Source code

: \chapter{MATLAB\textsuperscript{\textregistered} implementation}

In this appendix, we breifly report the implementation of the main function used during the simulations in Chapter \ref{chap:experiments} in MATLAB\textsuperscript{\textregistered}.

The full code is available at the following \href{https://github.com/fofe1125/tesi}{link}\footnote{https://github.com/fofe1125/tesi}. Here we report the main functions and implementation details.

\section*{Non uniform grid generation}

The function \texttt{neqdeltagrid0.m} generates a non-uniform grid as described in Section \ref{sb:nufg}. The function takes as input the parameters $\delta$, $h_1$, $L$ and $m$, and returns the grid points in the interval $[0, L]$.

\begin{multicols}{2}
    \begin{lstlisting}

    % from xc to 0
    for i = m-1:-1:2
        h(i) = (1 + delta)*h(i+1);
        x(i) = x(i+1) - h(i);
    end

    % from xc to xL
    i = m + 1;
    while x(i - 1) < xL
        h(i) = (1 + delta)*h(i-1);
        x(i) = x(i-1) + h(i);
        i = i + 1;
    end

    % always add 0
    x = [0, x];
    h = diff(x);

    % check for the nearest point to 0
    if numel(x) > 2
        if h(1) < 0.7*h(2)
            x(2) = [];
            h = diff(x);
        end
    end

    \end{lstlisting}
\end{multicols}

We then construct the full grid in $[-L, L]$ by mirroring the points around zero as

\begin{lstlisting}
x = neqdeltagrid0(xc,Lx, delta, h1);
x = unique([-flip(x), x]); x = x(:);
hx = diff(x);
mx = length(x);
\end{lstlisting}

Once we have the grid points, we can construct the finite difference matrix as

◆ Exercise goal:
Every line in the data that holds the string "lstlisting" should be copied.

◆ Written answer:
    \begin{lstlisting}
    \end{lstlisting}
\begin{lstlisting}
\end{lstlisting}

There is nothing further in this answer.